__Task details__:
In the records below, find every line with the word "plugins" and copy it.

__Source data__:
>>>

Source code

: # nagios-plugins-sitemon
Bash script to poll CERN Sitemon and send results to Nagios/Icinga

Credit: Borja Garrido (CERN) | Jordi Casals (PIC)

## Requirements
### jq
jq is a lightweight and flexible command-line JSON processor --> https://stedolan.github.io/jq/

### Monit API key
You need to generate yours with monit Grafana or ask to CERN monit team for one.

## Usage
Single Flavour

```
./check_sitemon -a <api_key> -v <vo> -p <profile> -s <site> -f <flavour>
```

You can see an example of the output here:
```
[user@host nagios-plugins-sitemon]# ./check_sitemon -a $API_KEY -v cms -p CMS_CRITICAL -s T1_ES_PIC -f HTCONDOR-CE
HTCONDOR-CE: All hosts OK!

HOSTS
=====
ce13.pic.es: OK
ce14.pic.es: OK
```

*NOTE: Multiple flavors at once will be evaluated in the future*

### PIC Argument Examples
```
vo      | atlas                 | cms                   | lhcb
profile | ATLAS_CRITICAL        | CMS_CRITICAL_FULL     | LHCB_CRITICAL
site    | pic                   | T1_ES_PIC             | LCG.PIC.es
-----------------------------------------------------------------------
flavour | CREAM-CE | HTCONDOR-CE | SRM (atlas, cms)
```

<<<

__Your response__:
: # nagios-plugins-sitemon
[user@host nagios-plugins-sitemon]# ./check_sitemon -a $API_KEY -v cms -p CMS_CRITICAL -s T1_ES_PIC -f HTCONDOR-CE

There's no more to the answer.